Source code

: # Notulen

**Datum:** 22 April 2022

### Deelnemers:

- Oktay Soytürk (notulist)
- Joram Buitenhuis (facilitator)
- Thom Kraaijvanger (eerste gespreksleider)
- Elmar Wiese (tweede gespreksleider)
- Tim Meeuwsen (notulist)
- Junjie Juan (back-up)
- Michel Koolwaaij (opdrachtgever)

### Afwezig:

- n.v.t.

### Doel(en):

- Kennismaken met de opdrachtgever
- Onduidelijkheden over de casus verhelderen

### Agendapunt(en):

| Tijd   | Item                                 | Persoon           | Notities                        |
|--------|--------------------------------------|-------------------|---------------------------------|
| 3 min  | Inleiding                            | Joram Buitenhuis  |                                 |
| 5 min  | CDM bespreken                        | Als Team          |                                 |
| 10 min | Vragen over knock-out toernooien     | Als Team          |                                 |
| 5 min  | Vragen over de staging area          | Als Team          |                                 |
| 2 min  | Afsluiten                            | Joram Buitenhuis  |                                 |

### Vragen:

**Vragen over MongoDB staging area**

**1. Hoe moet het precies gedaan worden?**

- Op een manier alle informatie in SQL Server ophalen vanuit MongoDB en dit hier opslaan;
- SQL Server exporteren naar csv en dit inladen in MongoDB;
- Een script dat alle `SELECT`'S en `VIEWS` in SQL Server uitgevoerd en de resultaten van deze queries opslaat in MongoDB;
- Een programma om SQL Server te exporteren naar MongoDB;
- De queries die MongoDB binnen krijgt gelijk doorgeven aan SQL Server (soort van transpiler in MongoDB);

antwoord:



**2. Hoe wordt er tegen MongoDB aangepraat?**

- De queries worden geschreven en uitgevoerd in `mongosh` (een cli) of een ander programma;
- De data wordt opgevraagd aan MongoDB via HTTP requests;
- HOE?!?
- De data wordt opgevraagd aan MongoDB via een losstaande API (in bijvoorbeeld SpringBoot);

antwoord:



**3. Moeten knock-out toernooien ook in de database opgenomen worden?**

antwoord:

★ ★ ★ ★ ★

=== Task description ===
Only an exact copy of the lines from the beginning of the listing through the line with "tegen MongoDB aangepraat?**", both included, belongs in the answer.

=== Solution ===
Source code

: # Notulen

**Datum:** 22 April 2022

### Deelnemers:

- Oktay Soytürk (notulist)
- Joram Buitenhuis (facilitator)
- Thom Kraaijvanger (eerste gespreksleider)
- Elmar Wiese (tweede gespreksleider)
- Tim Meeuwsen (notulist)
- Junjie Juan (back-up)
- Michel Koolwaaij (opdrachtgever)

### Afwezig:

- n.v.t.

### Doel(en):

- Kennismaken met de opdrachtgever
- Onduidelijkheden over de casus verhelderen

### Agendapunt(en):

| Tijd   | Item                                 | Persoon           | Notities                        |
|--------|--------------------------------------|-------------------|---------------------------------|
| 3 min  | Inleiding                            | Joram Buitenhuis  |                                 |
| 5 min  | CDM bespreken                        | Als Team          |                                 |
| 10 min | Vragen over knock-out toernooien     | Als Team          |                                 |
| 5 min  | Vragen over de staging area          | Als Team          |                                 |
| 2 min  | Afsluiten                            | Joram Buitenhuis  |                                 |

### Vragen:

**Vragen over MongoDB staging area**

**1. Hoe moet het precies gedaan worden?**

- Op een manier alle informatie in SQL Server ophalen vanuit MongoDB en dit hier opslaan;
- SQL Server exporteren naar csv en dit inladen in MongoDB;
- Een script dat alle `SELECT`'S en `VIEWS` in SQL Server uitgevoerd en de resultaten van deze queries opslaat in MongoDB;
- Een programma om SQL Server te exporteren naar MongoDB;
- De queries die MongoDB binnen krijgt gelijk doorgeven aan SQL Server (soort van transpiler in MongoDB);

antwoord:



**2. Hoe wordt er tegen MongoDB aangepraat?**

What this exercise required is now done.